#### WHAT IS BEING ASKED:
Count every line below that holds "метрики". Number only.

(Stored data)
····················

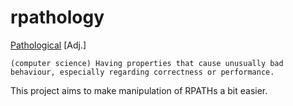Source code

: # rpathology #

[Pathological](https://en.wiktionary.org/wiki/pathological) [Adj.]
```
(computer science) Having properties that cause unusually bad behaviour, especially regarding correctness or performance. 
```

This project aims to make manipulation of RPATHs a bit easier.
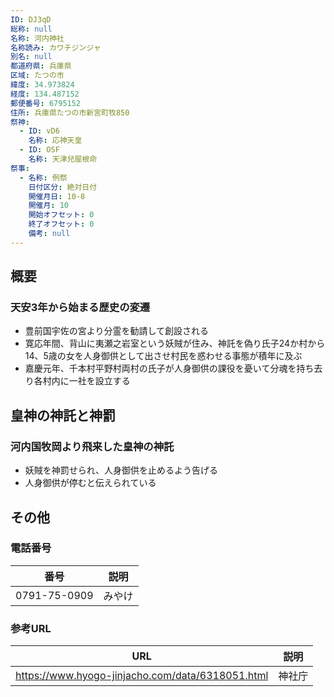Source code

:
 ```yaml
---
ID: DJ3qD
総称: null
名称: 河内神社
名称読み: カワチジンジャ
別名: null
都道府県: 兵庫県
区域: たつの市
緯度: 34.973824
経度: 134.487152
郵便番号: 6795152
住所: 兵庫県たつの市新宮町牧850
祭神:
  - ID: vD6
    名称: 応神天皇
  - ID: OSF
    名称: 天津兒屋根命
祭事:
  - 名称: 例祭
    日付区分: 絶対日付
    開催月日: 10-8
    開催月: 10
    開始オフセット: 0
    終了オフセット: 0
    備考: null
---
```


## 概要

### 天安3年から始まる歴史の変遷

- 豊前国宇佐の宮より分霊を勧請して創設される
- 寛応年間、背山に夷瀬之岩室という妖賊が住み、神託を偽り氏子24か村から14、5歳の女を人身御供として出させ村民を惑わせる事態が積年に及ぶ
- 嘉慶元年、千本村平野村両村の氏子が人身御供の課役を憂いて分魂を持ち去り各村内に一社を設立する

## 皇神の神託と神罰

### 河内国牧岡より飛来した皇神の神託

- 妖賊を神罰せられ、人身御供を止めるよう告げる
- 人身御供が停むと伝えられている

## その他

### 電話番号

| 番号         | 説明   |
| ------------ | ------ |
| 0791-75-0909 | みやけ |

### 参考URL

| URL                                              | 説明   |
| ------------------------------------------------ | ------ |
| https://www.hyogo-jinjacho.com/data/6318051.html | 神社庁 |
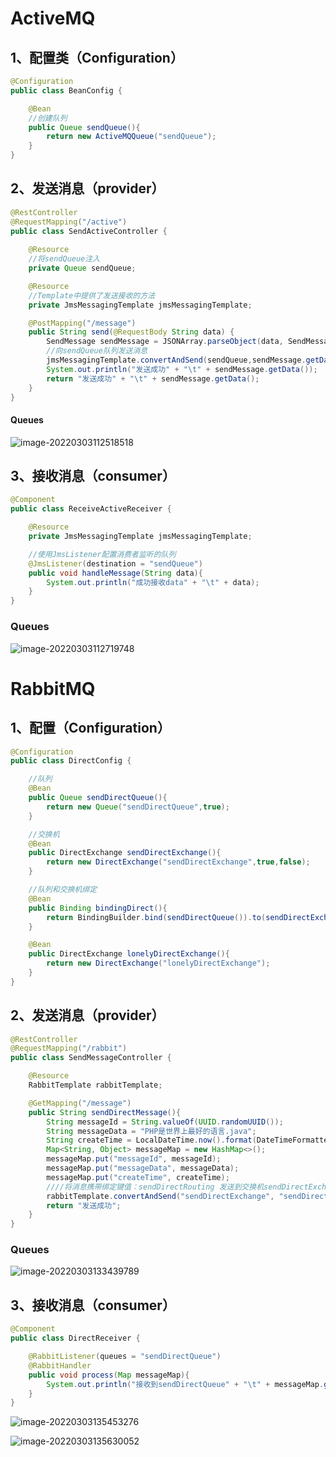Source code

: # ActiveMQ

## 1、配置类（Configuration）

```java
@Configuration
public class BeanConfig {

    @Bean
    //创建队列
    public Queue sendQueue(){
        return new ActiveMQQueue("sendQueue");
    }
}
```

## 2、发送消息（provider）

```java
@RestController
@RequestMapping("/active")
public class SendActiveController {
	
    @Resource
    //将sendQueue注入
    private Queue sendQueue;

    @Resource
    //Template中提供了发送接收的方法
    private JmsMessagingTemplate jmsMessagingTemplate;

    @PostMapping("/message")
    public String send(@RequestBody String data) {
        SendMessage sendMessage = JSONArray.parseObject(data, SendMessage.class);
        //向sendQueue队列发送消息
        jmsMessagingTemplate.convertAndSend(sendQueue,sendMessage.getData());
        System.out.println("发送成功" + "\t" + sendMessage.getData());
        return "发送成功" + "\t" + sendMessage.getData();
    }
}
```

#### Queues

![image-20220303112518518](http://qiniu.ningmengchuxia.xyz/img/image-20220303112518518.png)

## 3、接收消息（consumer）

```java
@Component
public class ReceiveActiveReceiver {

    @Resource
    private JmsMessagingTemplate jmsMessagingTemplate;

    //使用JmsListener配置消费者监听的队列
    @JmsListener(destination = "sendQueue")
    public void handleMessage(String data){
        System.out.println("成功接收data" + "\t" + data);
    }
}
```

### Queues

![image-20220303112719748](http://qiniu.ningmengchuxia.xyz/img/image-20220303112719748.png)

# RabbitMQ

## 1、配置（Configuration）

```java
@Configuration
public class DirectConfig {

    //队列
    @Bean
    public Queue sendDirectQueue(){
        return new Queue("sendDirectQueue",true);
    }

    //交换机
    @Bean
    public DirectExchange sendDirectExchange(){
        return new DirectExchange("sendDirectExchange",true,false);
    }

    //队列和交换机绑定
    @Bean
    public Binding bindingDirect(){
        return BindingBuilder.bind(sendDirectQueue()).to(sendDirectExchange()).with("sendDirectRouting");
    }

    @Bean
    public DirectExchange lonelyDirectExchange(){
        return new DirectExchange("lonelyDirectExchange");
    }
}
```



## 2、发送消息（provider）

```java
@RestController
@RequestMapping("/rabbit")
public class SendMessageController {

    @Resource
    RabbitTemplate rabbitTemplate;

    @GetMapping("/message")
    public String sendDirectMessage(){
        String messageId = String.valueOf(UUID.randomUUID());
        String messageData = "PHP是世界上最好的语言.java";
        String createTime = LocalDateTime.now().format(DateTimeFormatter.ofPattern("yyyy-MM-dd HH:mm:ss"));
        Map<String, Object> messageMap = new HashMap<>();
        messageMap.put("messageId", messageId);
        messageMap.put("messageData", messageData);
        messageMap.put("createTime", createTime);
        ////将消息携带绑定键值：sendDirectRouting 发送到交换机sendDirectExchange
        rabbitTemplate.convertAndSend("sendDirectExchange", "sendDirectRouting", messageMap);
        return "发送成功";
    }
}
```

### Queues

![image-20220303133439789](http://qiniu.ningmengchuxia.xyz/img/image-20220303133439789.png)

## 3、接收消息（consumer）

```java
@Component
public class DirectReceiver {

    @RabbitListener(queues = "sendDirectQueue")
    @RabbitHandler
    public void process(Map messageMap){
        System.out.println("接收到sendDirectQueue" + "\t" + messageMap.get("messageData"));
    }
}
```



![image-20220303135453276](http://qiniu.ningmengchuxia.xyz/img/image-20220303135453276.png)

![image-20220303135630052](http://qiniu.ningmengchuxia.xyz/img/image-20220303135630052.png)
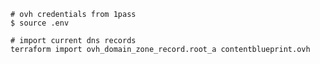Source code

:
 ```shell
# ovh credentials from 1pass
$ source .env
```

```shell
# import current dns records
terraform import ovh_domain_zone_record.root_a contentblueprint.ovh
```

····················

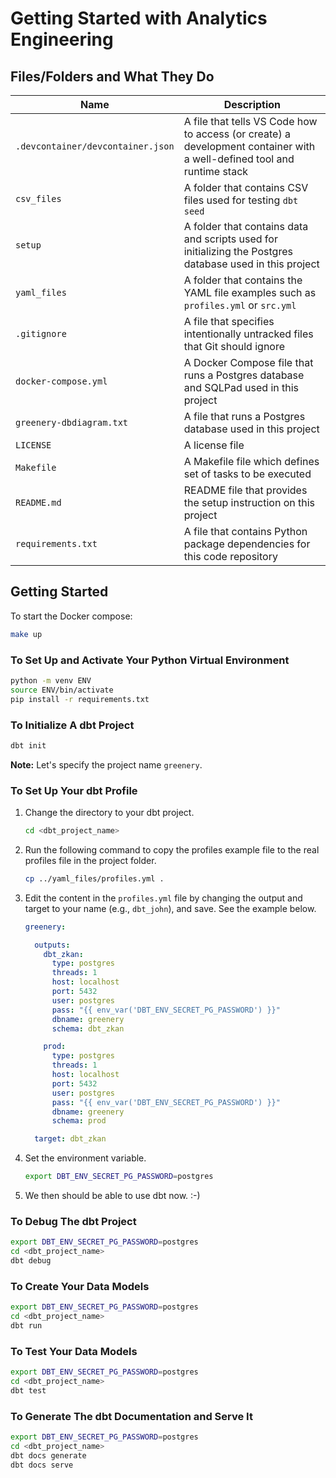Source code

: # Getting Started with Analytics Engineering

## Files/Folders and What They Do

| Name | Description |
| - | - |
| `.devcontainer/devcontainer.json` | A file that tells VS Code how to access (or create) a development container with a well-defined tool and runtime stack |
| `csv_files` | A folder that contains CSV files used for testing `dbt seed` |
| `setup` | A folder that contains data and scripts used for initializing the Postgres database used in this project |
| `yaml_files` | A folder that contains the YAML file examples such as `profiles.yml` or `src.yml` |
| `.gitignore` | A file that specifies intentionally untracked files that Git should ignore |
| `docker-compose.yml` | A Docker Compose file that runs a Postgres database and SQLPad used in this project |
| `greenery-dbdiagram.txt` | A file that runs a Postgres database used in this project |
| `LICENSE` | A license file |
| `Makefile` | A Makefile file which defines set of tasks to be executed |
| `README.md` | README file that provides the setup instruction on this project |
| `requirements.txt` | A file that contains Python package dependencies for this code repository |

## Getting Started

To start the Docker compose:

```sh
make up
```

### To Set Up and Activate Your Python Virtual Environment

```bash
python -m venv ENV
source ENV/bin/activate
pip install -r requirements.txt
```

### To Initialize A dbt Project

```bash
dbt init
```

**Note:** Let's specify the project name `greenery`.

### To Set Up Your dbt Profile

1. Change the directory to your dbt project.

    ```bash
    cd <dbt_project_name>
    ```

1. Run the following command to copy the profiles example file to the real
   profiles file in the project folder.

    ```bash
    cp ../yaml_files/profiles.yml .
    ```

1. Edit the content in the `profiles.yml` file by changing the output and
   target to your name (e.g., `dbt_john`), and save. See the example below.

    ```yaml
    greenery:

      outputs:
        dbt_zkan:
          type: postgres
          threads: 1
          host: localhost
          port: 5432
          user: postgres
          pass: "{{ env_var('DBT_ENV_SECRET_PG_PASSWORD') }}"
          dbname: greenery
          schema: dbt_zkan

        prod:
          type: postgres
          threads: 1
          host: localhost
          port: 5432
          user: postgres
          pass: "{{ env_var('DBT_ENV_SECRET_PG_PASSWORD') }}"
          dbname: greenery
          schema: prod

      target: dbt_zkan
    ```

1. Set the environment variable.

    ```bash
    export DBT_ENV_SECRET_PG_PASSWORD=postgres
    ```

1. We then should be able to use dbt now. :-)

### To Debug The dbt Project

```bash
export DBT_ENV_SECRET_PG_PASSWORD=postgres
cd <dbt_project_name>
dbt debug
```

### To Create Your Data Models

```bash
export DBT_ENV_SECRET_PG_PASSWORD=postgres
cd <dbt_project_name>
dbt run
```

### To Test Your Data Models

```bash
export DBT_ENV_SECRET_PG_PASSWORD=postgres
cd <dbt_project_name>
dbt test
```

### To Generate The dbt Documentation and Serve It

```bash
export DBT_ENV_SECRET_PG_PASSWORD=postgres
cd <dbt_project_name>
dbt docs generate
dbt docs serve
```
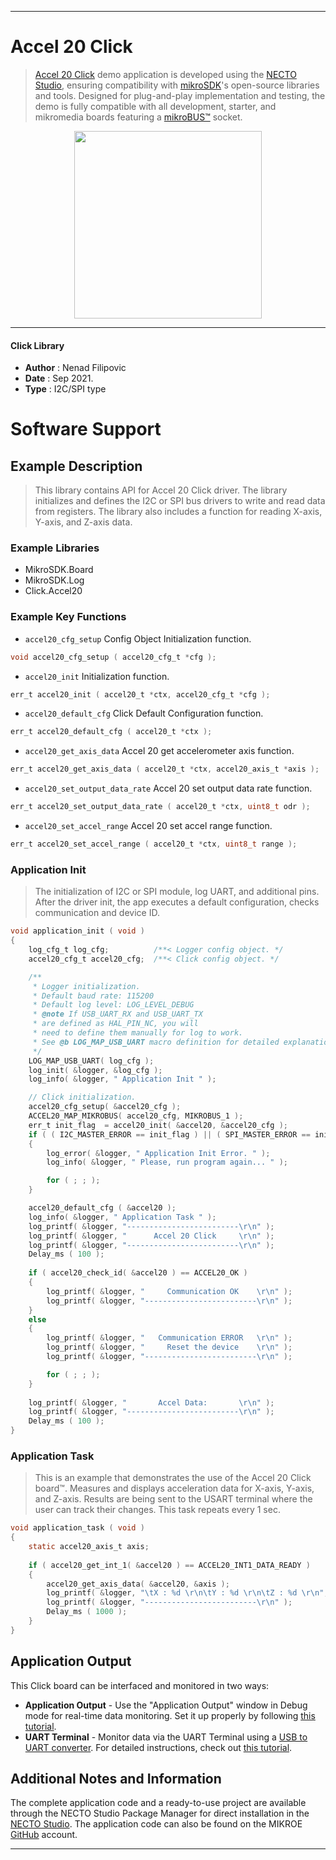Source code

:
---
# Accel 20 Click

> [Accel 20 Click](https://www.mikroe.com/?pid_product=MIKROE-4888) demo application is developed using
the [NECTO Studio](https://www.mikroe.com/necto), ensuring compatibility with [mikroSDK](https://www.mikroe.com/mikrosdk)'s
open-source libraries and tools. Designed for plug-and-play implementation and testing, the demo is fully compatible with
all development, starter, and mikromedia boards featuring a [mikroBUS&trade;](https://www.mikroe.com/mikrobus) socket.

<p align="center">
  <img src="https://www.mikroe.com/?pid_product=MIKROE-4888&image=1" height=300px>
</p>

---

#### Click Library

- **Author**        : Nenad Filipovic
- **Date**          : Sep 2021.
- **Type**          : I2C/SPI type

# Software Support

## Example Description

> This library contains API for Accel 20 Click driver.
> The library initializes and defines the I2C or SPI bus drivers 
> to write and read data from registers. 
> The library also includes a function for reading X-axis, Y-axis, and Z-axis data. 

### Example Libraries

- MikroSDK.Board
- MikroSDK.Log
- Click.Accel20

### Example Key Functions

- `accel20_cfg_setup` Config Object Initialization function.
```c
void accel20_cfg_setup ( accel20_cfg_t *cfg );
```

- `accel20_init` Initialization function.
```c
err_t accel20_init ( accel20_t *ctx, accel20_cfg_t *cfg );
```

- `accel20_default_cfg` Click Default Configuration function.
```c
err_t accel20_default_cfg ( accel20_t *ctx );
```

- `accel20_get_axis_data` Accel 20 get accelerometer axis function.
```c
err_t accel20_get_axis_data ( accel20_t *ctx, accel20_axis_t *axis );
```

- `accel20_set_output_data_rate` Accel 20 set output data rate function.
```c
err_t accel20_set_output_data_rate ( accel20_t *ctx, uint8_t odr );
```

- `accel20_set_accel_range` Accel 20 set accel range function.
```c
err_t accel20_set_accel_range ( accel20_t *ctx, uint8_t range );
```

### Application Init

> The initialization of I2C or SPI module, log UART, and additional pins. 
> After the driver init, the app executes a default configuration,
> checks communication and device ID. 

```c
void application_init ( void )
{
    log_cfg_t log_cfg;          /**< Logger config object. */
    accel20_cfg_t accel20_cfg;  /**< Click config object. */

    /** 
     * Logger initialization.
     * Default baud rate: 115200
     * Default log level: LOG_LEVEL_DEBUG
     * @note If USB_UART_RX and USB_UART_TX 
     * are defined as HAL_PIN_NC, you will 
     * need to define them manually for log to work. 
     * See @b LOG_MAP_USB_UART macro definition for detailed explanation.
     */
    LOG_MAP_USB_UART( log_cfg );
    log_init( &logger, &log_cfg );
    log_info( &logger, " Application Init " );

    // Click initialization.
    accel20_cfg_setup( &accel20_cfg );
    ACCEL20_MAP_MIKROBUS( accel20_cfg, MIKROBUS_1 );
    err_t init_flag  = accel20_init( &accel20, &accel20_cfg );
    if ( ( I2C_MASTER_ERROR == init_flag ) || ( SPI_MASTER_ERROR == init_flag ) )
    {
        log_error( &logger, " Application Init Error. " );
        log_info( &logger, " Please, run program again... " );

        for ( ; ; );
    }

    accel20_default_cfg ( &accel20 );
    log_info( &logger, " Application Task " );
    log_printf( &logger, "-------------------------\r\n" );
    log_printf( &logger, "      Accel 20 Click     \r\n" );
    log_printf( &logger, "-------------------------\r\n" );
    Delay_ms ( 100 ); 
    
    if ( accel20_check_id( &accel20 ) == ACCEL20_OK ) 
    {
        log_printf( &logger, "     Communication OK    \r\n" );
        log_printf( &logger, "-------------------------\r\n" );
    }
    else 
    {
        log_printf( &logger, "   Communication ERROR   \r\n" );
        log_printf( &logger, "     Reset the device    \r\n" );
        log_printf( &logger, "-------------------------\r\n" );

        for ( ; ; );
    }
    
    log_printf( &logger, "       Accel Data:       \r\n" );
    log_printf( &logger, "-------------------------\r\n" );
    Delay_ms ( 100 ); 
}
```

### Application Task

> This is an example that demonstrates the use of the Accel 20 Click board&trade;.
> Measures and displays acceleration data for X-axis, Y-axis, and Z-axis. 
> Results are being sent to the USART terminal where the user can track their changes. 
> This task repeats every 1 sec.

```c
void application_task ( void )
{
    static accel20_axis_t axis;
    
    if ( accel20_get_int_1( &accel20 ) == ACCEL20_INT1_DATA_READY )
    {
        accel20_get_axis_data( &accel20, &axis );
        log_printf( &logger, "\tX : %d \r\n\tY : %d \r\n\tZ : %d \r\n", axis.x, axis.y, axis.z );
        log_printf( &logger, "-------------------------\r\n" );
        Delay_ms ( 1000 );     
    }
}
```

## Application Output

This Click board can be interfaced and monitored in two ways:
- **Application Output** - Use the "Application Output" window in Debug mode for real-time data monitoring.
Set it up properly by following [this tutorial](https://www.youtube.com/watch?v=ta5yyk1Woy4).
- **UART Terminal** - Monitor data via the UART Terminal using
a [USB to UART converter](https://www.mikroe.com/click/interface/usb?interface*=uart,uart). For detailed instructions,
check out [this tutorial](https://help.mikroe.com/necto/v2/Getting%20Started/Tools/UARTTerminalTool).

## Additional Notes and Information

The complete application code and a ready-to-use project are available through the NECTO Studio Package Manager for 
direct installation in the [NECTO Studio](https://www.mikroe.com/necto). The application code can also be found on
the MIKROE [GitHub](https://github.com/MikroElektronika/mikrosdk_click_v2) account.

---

····················

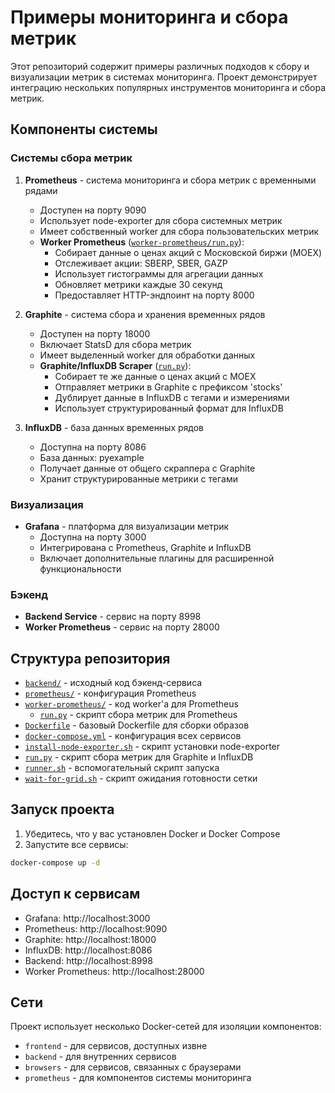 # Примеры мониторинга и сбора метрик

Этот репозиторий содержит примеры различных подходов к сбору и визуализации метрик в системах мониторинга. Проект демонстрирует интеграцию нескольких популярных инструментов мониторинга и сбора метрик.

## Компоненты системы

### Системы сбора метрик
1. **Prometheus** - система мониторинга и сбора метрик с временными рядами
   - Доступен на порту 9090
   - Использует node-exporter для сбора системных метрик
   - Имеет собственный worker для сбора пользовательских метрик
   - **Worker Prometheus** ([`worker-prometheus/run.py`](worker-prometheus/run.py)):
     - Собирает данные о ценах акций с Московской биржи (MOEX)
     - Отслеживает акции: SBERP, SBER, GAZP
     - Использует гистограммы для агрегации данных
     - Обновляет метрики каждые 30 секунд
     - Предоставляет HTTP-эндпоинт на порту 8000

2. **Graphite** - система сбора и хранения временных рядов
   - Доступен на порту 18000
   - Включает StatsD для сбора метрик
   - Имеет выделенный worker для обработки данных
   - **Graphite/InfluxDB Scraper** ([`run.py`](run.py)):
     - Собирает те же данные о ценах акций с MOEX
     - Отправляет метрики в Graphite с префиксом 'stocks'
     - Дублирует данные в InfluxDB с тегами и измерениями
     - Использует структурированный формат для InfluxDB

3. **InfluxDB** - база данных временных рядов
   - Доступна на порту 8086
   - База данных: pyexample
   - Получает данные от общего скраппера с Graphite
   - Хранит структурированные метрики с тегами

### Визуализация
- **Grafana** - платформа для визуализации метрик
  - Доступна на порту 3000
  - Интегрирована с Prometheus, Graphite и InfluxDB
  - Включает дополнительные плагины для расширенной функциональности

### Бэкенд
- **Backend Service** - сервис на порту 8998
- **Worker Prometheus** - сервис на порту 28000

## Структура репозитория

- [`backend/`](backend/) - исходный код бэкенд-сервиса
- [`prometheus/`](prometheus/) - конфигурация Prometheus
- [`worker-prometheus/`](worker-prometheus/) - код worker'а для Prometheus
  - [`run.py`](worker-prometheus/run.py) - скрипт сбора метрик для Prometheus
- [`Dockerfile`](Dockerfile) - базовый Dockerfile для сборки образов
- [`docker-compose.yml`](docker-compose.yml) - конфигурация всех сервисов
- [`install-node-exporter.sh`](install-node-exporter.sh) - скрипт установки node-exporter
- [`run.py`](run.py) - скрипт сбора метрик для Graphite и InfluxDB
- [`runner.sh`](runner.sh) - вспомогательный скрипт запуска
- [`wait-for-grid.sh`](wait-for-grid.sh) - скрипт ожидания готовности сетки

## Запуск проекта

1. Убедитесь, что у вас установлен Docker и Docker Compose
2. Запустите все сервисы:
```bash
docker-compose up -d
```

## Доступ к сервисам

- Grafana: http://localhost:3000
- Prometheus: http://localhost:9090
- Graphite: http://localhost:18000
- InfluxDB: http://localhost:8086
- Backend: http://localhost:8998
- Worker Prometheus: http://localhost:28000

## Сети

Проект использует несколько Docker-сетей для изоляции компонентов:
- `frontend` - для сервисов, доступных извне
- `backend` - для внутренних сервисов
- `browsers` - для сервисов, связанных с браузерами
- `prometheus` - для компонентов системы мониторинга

····················

#### OUTPUT OF THE TASK:
3